The bill is filed in a double aspect, one in the nature of a bill to declare and enforce a trust, the other in the nature of one for specific performance. The two reliefs sought are not at all inconsistent, but both are necessary to obtain complete relief, each being complimentary to the other. The alleged trust relates to land, involving the declaring and enforcing of a lien in the nature of a vendor’s lien; and the specific performance, or relief in the nature thereof, relates to a note for $1,250 given' as part consideration in the purchase of an interest in lands, executed by one respondent to another, involving the compelling of the payee of the notes to assign and deliver the said note to complainant. The bill alleges a contract between complainant and the respondents Camody and Quarles, to both purchase and sell timber rights in certain lands. Complainant, it seems, was serving in a double capacity, in a manner representing both the seller and the purchaser, and he partly financed the deals. However, his dual relation was known to both purchasers and sellers, and there is nothing to show any fraud or wrong on his part.

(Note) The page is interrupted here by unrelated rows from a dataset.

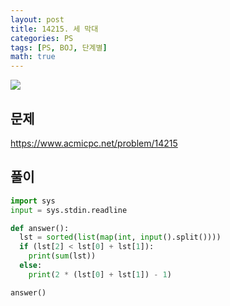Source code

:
```yaml
---
layout: post
title: 14215. 세 막대
categories: PS
tags: [PS, BOJ, 단계별]
math: true
---
```


<img src="https://onlinejudgeimages.s3-ap-northeast-1.amazonaws.com/images/boj-og.png" />

## 문제

https://www.acmicpc.net/problem/14215

## 풀이

```python
import sys
input = sys.stdin.readline

def answer():
  lst = sorted(list(map(int, input().split())))
  if (lst[2] < lst[0] + lst[1]):
    print(sum(lst))
  else:
    print(2 * (lst[0] + lst[1]) - 1)

answer()

```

Camody was to sell the timber rights to Quarles, and complainant was in part to finance the deal. As a part of the purchase price Quarles was to execute a note for' $1,250, payable to Camody, and Camody in turn was to indorse or assign the note to complainant, Webster, and deliver it, so indorsed to Quarles who was to deliver it to Webster. The note was executed by Quarles and delivered to Camody; but the latter declined or failed to indorse it to Webster, or to deliver it back to Quarles, who in turn was to deliver it to Webster, but instead transferred and assigned the note to the respondents Stout and Irwin. The allegation of the bill in this respect is: “Instead of turning the said note over to the complainant the said Camody has, complainant is informed and believes, and upon information and belief states the fact to be, transferred and assigned said note to the defendant Stout and Irwin, the precise consideration of such transfer or assignment, or delivery being to the complainant unknown; and the said note is negotiable, and liable to be further transferred.”

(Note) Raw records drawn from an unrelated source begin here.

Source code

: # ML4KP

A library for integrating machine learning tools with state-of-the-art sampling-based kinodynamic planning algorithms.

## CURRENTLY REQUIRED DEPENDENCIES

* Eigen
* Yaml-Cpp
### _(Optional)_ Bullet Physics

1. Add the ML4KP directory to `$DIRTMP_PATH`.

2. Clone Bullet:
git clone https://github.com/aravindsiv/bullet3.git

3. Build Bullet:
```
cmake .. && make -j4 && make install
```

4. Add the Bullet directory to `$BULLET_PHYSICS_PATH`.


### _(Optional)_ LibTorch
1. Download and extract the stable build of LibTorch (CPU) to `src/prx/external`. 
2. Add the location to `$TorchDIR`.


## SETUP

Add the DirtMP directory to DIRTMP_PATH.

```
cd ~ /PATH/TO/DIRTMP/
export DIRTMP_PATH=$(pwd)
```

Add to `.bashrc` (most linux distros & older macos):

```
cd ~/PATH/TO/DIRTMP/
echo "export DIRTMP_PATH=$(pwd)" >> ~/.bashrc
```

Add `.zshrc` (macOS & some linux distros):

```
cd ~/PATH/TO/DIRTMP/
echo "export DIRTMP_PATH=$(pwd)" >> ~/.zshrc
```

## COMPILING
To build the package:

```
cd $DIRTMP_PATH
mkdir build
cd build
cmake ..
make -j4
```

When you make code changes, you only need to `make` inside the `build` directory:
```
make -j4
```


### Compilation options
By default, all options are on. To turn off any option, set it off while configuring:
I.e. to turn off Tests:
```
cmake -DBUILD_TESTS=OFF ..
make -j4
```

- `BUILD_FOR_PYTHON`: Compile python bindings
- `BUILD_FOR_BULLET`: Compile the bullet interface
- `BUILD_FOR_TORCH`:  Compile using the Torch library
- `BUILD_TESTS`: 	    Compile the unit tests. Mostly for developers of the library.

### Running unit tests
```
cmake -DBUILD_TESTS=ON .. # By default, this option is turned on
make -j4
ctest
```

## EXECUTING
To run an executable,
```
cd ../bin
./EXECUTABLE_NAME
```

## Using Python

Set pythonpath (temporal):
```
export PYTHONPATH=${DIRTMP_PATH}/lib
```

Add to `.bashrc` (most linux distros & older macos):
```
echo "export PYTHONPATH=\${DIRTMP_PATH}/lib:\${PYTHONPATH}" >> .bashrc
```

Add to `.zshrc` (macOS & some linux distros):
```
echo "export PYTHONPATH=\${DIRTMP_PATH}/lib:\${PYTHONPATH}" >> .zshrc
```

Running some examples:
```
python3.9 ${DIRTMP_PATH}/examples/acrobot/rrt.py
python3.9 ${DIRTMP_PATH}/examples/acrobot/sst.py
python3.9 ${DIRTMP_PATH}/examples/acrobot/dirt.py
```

The prayer is in part as follows: “That * * * the defendant Camody and the defendant Quarles be compelled to specifically perform the said agreement by indorsing and delivering said [292]*292note to the complainant, and that the said Irwin and the said Stout, as an incident to said relief, be compelled to surrender said note to the complainant, to the end that he may present it to the said Camody for indorsement; that in the event it should be ascertained that the said note has been transferred to a bona fide purchaser for value, then the court will hold the said Camody and the said Quarles liable to the complainant for the sum of $1,250 (and interest from the date of said note) ; and that for said sum and interest the complainant be decreed to have a vendor’s lien upon the interest purchased by said Quarles in said land.”

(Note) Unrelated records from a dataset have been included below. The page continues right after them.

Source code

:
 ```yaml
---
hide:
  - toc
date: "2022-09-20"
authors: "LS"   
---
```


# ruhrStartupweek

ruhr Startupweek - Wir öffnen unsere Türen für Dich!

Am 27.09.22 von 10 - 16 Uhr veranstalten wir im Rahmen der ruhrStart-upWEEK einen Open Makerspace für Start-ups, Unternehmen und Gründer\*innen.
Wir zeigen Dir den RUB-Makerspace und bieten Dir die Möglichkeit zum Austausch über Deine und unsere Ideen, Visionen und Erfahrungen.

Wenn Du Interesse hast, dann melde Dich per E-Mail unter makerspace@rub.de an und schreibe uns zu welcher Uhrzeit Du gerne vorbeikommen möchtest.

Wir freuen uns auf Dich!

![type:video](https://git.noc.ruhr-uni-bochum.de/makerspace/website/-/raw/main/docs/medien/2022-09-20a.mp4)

The bill undoubtedly contains equity as against Camody and Quarles, and on its face does, as against Stout and Irwin. The bill, however, anticipates the condition that the two latter respondents may, by their answer, show that they are bona fide purchasers of the note, in which case, the bill concedes, no relief could be had against them.
[293]*293
It follows that there was no error in overruling the demurrer to this bill.
Affirmed.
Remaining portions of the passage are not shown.